Braving A Controlling Spouse Read Me

This week a woman contacted me in great distress about her relationship with her second husband. When I asked her to sum up her complaint about her husband in one sentence, she chose: "He is controlling". She had all kinds of data to confirm in her mind that this statement was absolutely true.

What occurs to me when I hear a woman call a man controlling is that she has the belief that she can be controlled. This fascinates me. Whenever somebody thinks that a person is doing something to them, they are giving their power away. When our minds think that way about anyone other than ourselves, we get to be the one who is attacked by their actions, and we do not have to be responsible for ours.

In this situation, she was believing that it was his fault that she does not sing anymore. He wanted her to stop singing in bars, which was something she loved before they fell in love and got married. She then stopped singing in bars which then ended her singing for good. Then she started being angry that she stopped living her passion. She chose to end her singing because he didnt like when she sang in bars, and yet she noticed that he kept doing what he liked even if it upset her.

Why is this scenario the case for so many women? Because women hold beliefs around what they need to do in order to keep their men happy and keep them around. Womens actions revolve around those thoughts and then they are not happy while they make their man happy. Anger and resentment set in and females then BLAME the gentlemen, as if the men had something to do with it! (Men, you must examine to see if it is the same beliefs you have about women!).

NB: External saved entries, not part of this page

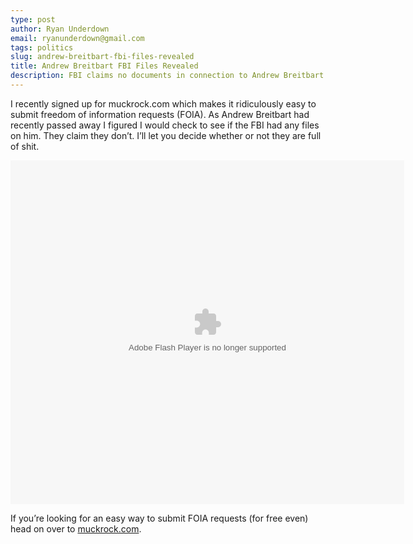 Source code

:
 ```yaml
---
type: post
author: Ryan Underdown
email: ryanunderdown@gmail.com
tags: politics
slug: andrew-breitbart-fbi-files-revealed
title: Andrew Breitbart FBI Files Revealed
description: FBI claims no documents in connection to Andrew Breitbart
---
```


I recently signed up for muckrock.com which makes it ridiculously easy to submit freedom of information requests (FOIA). As Andrew Breitbart had recently passed away I figured I would check to see if the FBI had any files on him. They claim they don&#8217;t. I&#8217;ll let you decide whether or not they are full of shit.

<object id="_ds_140369762" name="_ds_140369762" width="630" height="550" type="application/x-shockwave-flash" data="http://viewer.docstoc.com/"><param name="FlashVars" value="doc_id=140369762&mem_id=55305&showrelated=1&showotherdocs=1&doc_type=null&allowdownload=1" /><param name="movie" value="http://viewer.docstoc.com/"/><param name="wmode"  value="opaque" /><param name="allowScriptAccess" value="always" /><param name="allowFullScreen" value="true" /></object><br /><script type="text/javascript">var docstoc_docid="140369762";var docstoc_title="Andrew Breitbart FBI FOIA";var docstoc_urltitle="Andrew Breitbart FBI FOIA";</script><script type="text/javascript" src="http://i.docstoccdn.com/js/check-flash.js"></script>

If you&#8217;re looking for an easy way to submit FOIA requests (for free even) head on over to [muckrock.com][1].

 [1]: http://www.muckrock.com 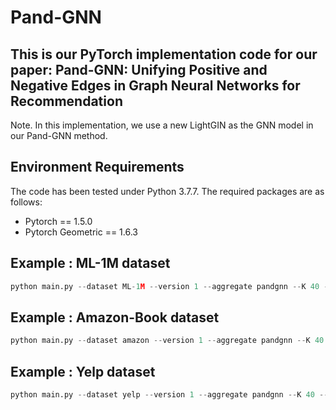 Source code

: # Pand-GNN

## This is our PyTorch implementation code for our paper: Pand-GNN: Unifying Positive and Negative Edges in Graph Neural Networks for Recommendation

Note. In this implementation, we use a new LightGIN as the GNN model in our Pand-GNN method. 


## Environment Requirements

The code has been tested under Python 3.7.7. The required packages are as follows:

* Pytorch == 1.5.0
* Pytorch Geometric == 1.6.3


## Example : ML-1M dataset

```python
python main.py --dataset ML-1M --version 1 --aggregate pandgnn --K 40 --lr 5e-4
```

## Example : Amazon-Book dataset

```python
python main.py --dataset amazon --version 1 --aggregate pandgnn --K 40 --reg 1e-2
```

## Example : Yelp dataset

```python
python main.py --dataset yelp --version 1 --aggregate pandgnn --K 40 --lr 1e-3
```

To reveal her thoughts and let her go from their bad consequences, we worked together on a number of levels: First, we looked at her relationships with gentlemen in general and any thoughts she had towards men that would make her think they are controlling. Second, we found the way she sees herself as a victim and how it served her in the past and how it limited her relationship now. Then, we thought about the way her life would be if she didnt call men controlling. Lastly, we saw how she showed up in the exact ways she blamed about her husband and gentlemen in general. As she realized how controlling she was in the way she thought about how she thought he should do things to please her, the laughing started. Once we get what we are really doing, it is difficult not to laugh!

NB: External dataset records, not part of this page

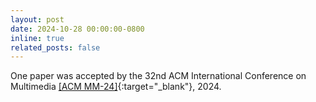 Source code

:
 ```yaml
---
layout: post
date: 2024-10-28 00:00:00-0800
inline: true
related_posts: false
---
```


One paper was accepted by the 32nd ACM International Conference on Multimedia [[ACM MM-24]](https://doi.org/10.1145/3664647.3681030){:target="\_blank"}, 2024.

It was success when she realized that it was HER that was actually making the relationship hard. When she focused on her husband and what he was doing wrong, the relationship was without hope and she was ready to get out of the relationship while she could and move on. When she focused instead on how she was driving him away with her resentment and anger, she got to look at a number of different options available to her, should she choose to be different. She went from without hope and power, to full of hope and power.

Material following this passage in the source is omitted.